Find the line with "captures d'écran. |" in the records below. Copy it and every line after it, up to and including the line with "bien organisée. |".
Segment Start: DATA EXTRACTS
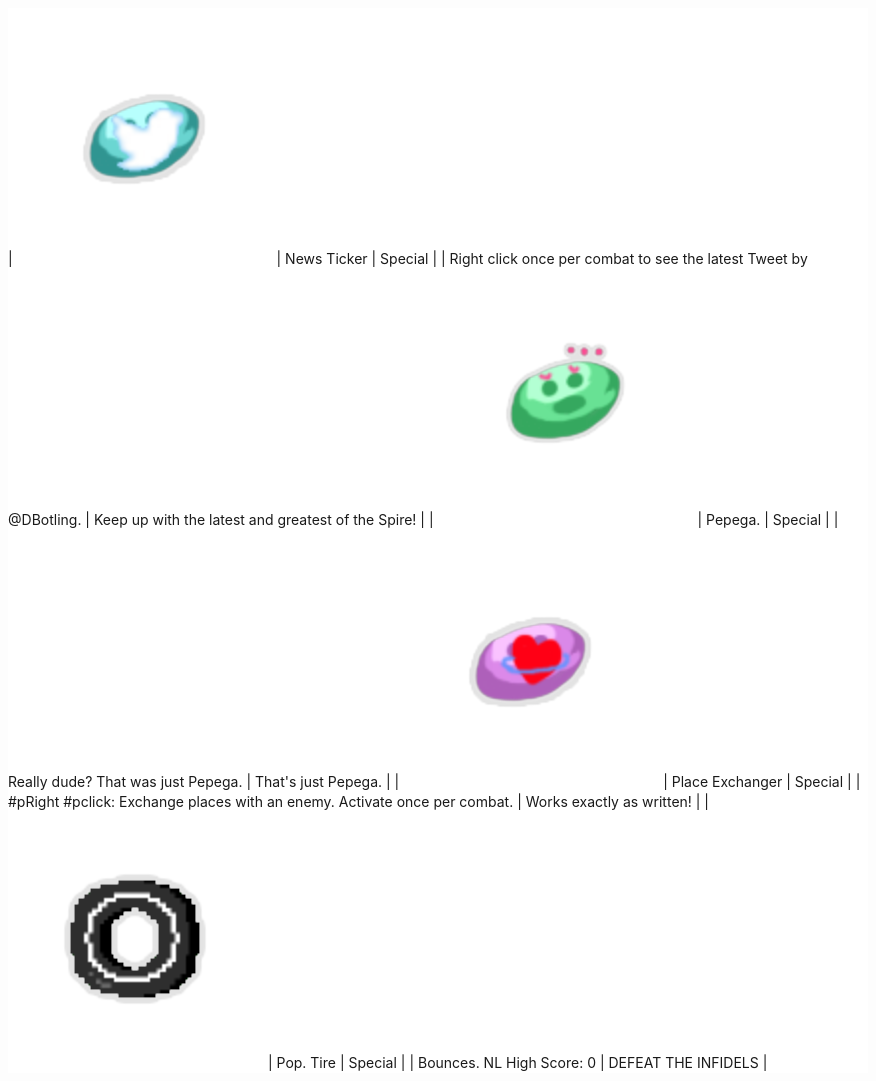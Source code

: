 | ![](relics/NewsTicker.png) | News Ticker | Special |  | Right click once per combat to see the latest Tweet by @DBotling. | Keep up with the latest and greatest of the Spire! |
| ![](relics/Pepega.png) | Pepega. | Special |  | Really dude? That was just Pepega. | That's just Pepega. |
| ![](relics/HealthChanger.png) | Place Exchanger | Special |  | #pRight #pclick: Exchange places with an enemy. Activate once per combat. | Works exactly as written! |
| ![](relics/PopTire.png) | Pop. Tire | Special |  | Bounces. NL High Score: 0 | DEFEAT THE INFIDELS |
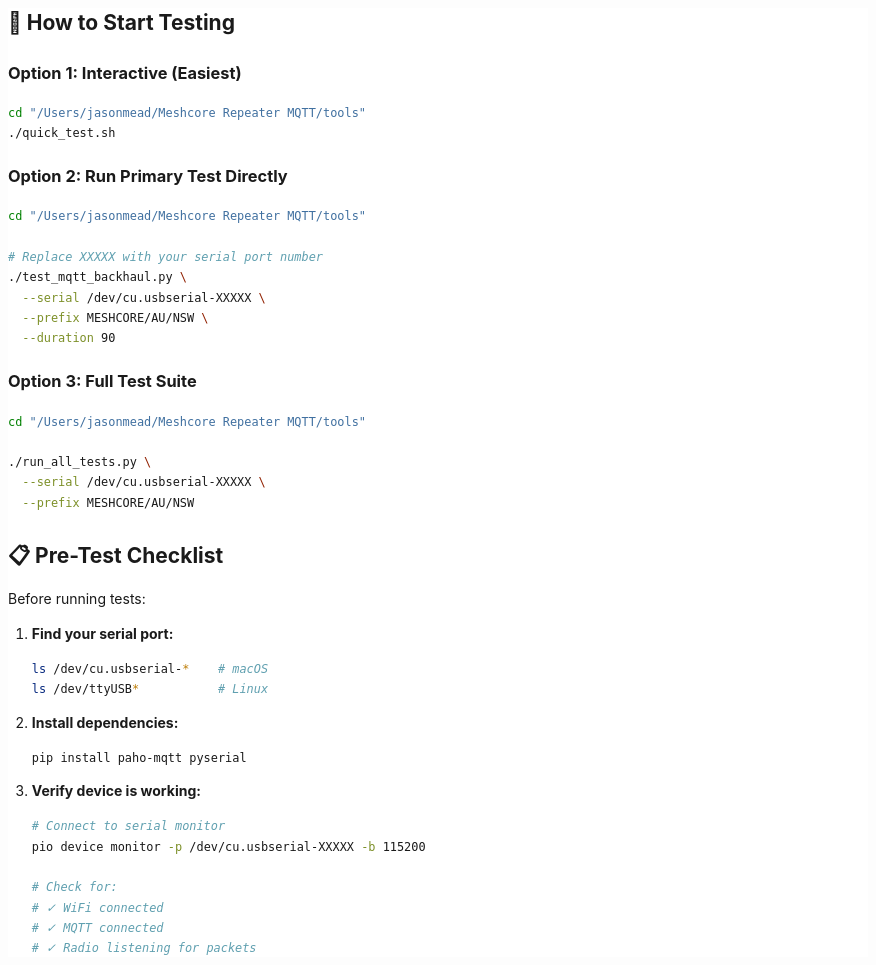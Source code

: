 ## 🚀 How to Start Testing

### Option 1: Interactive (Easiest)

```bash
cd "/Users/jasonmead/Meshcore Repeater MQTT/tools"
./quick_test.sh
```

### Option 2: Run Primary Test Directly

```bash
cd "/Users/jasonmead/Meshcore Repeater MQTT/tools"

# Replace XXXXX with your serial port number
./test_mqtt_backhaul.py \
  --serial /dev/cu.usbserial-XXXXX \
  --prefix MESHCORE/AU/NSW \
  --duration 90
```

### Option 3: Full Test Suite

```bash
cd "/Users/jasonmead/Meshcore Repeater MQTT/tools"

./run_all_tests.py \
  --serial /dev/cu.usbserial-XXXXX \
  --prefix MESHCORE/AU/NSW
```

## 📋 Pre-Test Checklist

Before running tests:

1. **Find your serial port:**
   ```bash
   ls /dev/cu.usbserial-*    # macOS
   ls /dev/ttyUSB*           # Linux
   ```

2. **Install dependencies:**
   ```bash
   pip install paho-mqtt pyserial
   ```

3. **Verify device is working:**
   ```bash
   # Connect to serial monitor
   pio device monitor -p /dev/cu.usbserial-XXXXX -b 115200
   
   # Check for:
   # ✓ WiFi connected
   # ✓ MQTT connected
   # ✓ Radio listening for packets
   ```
Segment End: DATA EXTRACTS
Segment Start: DATA EXTRACTS
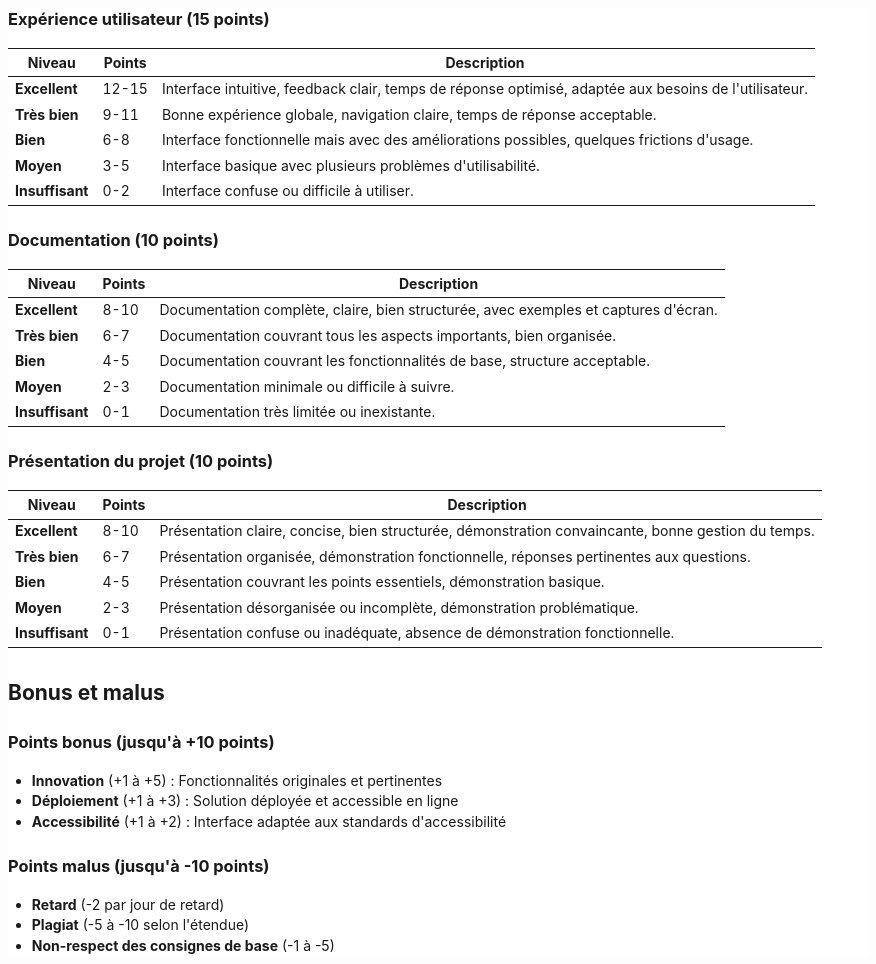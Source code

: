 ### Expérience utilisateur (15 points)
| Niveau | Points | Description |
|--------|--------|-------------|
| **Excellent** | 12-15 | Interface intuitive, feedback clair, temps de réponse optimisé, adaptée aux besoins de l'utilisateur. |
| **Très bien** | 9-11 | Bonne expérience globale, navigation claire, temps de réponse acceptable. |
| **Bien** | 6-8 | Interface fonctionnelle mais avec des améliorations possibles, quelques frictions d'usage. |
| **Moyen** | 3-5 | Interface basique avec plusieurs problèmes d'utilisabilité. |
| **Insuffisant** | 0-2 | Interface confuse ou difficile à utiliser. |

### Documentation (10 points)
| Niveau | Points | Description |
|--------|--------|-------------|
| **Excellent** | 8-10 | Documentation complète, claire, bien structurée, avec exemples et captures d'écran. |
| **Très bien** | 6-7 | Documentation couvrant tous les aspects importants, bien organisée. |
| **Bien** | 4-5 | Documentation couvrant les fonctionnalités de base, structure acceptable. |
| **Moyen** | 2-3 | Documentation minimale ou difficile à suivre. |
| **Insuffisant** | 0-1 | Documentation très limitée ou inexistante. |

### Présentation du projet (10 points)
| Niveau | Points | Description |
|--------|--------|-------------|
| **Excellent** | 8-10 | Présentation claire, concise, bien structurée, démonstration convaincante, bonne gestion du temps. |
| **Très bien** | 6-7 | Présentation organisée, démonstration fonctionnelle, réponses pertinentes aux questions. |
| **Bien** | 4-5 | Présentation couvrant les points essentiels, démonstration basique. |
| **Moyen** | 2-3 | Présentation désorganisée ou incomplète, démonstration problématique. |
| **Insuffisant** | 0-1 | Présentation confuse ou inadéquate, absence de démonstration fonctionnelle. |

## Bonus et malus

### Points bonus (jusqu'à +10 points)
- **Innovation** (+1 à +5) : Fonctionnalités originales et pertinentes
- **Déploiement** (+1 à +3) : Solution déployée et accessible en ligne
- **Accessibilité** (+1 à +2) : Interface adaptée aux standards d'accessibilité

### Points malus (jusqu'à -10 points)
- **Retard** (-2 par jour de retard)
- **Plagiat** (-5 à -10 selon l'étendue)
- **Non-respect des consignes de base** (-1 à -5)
Segment End: DATA EXTRACTS
Segment Start: DATA EXTRACTS
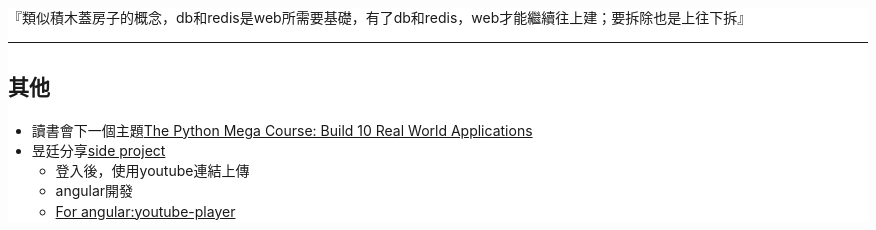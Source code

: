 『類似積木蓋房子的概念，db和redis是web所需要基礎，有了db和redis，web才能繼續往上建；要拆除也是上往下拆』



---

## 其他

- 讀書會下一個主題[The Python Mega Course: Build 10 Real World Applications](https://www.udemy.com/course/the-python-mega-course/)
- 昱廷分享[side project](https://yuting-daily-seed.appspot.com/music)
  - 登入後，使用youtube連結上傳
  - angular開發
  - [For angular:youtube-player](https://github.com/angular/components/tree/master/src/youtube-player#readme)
Segment End: DATA EXTRACTS
ANSWER SPACE:
| **Excellent** | 8-10 | Documentation complète, claire, bien structurée, avec exemples et captures d'écran. |
| **Très bien** | 6-7 | Documentation couvrant tous les aspects importants, bien organisée. |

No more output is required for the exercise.